L’autre aspect de notre questionnement concerne la construction du groupe dans son rapport aux événements qui le constituent. On ne parlera plus ici de l’âge d’or des grandes luttes mais de celles qui sont directement inhérentes à l’histoire du groupe.

Fragments d’une histoire de groupe 

Éric : « Tu te rappelles du moment où tout s’agençait rapidement, les actions que l’on menait. On était pris dedans 24 heures sur 24. Et l’ambiance qui régnait, le sentiment intense de receler en nous et de déceler à travers le collectif les potentiels qui permettaient de mettre en branle “d’autres possibles”, de secouer les ritournelles du fatalisme politique ambiant. »

Olga : « Mais ce rythme, cette vitesse folle dans laquelle nous étions, ont écrasé beaucoup de choses sur leur passage. On était soit dans le coup, soit hors du coup. Peu d’alternatives. Et, plus généralement, cette intensité qui dura quelques temps a produit en elle-même un style, un mode de devenir collectif, des formes d’actions qui nous ont enfermés. Une fois que le “hasard” de cette rencontre collective s’est émoussé, nous avons eu énormément de difficultés à sortir de notre propre image. Et encore aujourd’hui, nous sommes traversés par cela. Regarde par exemple les nouveaux arrivants, ils singent, ils miment, ils reproduisent une forme d’esthétique qui fut la nôtre il y a cinq ans. »

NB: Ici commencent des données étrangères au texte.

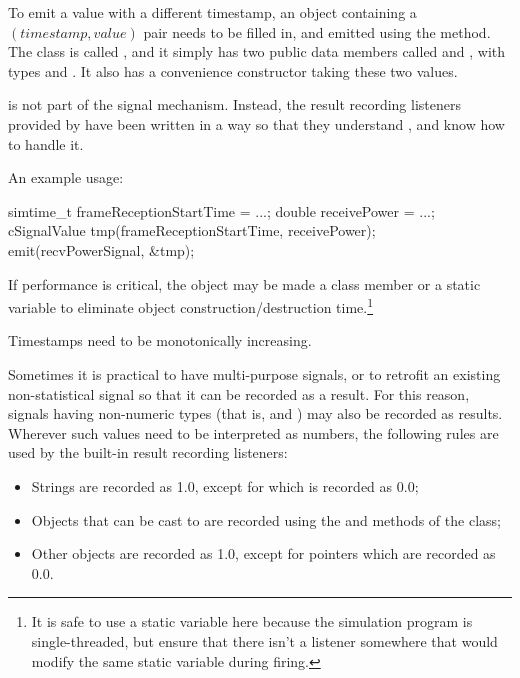 To emit a value with a different timestamp, an object containing
a $(timestamp, value)$ pair needs to be filled in, and emitted using
the  method. The class is called
, and it simply has two public data members called
 and , with types  and .
It also has a convenience constructor taking these two values.

\begin{note}
 is not part of the signal mechanism. Instead,
the result recording listeners provided by {\opp} have been written
in a way so that they understand , and know how
to handle it.
\end{note}

An example usage:

\begin{cpp}
simtime_t frameReceptionStartTime = ...;
double receivePower = ...;
cSignalValue tmp(frameReceptionStartTime, receivePower);
emit(recvPowerSignal, &tmp);
\end{cpp}

If performance is critical, the  object may be
made a class member or a static variable to eliminate object
construction/destruction time.\footnote{It is safe to use a static
variable here because the simulation program is single-threaded,
but ensure that there isn't a listener somewhere that would modify
the same static variable during firing.}

Timestamps need to be monotonically increasing.


Sometimes it is practical to have multi-purpose signals, or to retrofit
an existing non-statistical signal so that it can be recorded as a result.
For this reason, signals having non-numeric types (that is, 
and ) may also be recorded as results. Wherever such values
need to be interpreted as numbers, the following rules are used by the
built-in result recording listeners:

\begin{itemize}
  \item Strings are recorded as 1.0, except for  which is recorded as 0.0;
  \item Objects that can be cast to  are recorded
     using the  and 
     methods of the class;
  \item Other objects are recorded as 1.0, except for  pointers which
     are recorded as 0.0.
\end{itemize}

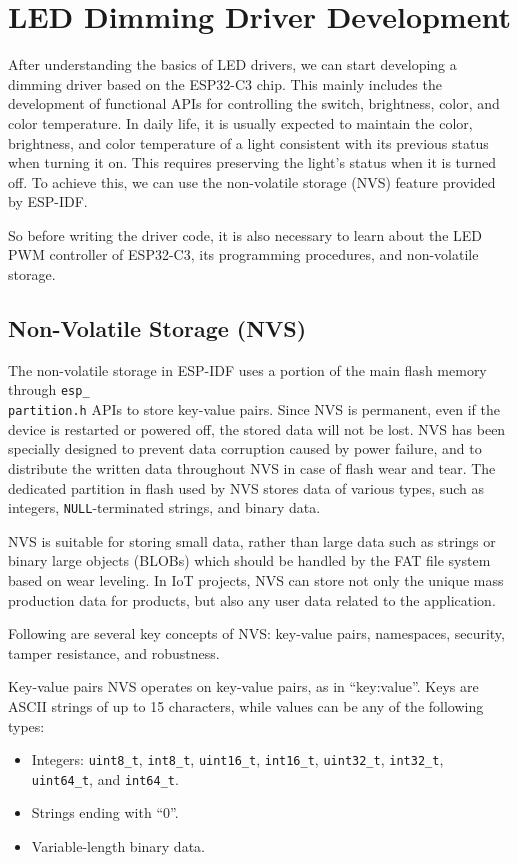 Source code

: \documentclass[a4paper,12pt]{book}
\begin{document}
\section{LED Dimming Driver Development}
After understanding the basics of LED drivers, we can start developing a dimming driver based on the ESP32-C3 chip. This mainly includes the development of functional APIs for controlling the switch, brightness, color, and color temperature. In daily life, it is usually expected to maintain the color, brightness, and color temperature of a light consistent with its previous status when turning it on. This requires preserving the light’s status when it is turned off. To achieve this, we can use the non-volatile storage (NVS) feature provided by ESP-IDF.

So before writing the driver code, it is also necessary to learn about the LED PWM controller of ESP32-C3, its programming procedures, and non-volatile storage.

\subsection{Non-Volatile Storage (NVS)}
The non-volatile storage in ESP-IDF uses a portion of the main flash memory through \verb|esp_|\\ \verb|partition.h| APIs to store key-value pairs. Since NVS is permanent, even if the device is restarted or powered off, the stored data will not be lost. NVS has been specially designed to prevent data corruption caused by power failure, and to distribute the written data throughout NVS in case of flash wear and tear. The dedicated partition in flash used by NVS stores data of various types, such as integers, \verb|NULL|-terminated strings, and binary data.

NVS is suitable for storing small data, rather than large data such as strings or binary large objects (BLOBs) which should be handled by the FAT file system based on wear leveling. In IoT projects, NVS can store not only the unique mass production data for products, but also any user data related to the application.

Following are several key concepts of NVS: key-value pairs, namespaces, security, tamper resistance, and robustness.

\begin{term}{Key-value pairs}
    NVS operates on key-value pairs, as in “key:value”. Keys are ASCII strings of up to 15 characters, while values can be any of the following types:

    \vspace{6pt}
    \begin{itemize}
        \item Integers: \verb|uint8_t|, \verb|int8_t|, \verb|uint16_t|, \verb|int16_t|, \verb|uint32_t|, \verb|int32_t|,\\ \verb|uint64_t|, and \verb|int64_t|.
        \item Strings ending with “0”.
        \item Variable-length binary data.
    \end{itemize}
\end{term}
\end{document}
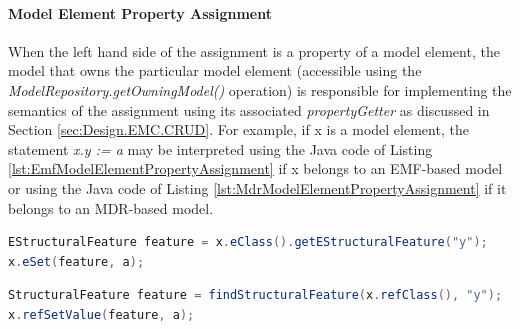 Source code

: \paragraph{Model Element Property Assignment}

When the left hand side of the assignment is a property of a model element, the model that owns the particular model element (accessible using the \emph{ModelRepository.getOwningModel() }operation) is responsible for implementing the semantics of the assignment using its associated \emph{propertyGetter} as discussed in Section \ref{sec:Design.EMC.CRUD}. For example, if x is a model element, the statement \emph{x.y := a} may be interpreted using the Java code of Listing \ref{lst:EmfModelElementPropertyAssignment} if x belongs to an EMF-based model or using the Java code of Listing \ref{lst:MdrModelElementPropertyAssignment} if it belongs to an MDR-based model.

\begin{lstlisting}[basicstyle=\ttfamily\footnotesize, flexiblecolumns=true, numbers=none, nolol=true, caption=Java code that assigns the value of a property of a model element that belongs to an EMF-based model, label=lst:EmfModelElementPropertyAssignment, numbers=left, language=Java, tabsize=2]
EStructuralFeature feature = x.eClass().getEStructuralFeature("y");
x.eSet(feature, a);
\end{lstlisting}

\begin{lstlisting}[basicstyle=\ttfamily\footnotesize, flexiblecolumns=true, numbers=none, nolol=true, caption=Java code that assigns the value of a property of a model element that belongs to an MDR-based model, label=lst:MdrModelElementPropertyAssignment, numbers=left, language=Java, tabsize=2]
StructuralFeature feature = findStructuralFeature(x.refClass(), "y");
x.refSetValue(feature, a);
\end{lstlisting}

Éric : « C’est bizarre, il y a comme un flux immanent, a-subjectif, qui circule dans ce projet. On est toujours raccordé à cette période chaude, même si aujourd’hui notre réalité a changé. »

Marc : « Oui. Et cela ne nous aide pas forcément. Enfin, il y a les deux à la fois : d’un côté, nous y puisons une certaine force, une confiance en nous, et de l’autre, nous sommes figés dans un certain nombre de rôles, d’habitudes, de peurs que nous continuons à vivre et sans doute à transmettre. »

Éric : « D’ailleurs, ces deux aspects ont chacun leur couleur singulière. À table, dans un bistro, on parle de cela sous la forme de la “grande et belle époque”. Mais quand on cause de celle-ci à partir des blessures, des fêlures silencieuses qu’elle a également produites, les lieux de paroles changent, les personnes et le ton aussi. » Olga : « C’est toute l’ambiguïté de ces événements. Il nous faudrait revenir un jour collectivement sur cette histoire, peut-être que cela allégerait notre présent et nous permettrait de fabriquer de nouvelles attitudes, de nouvelles créations… »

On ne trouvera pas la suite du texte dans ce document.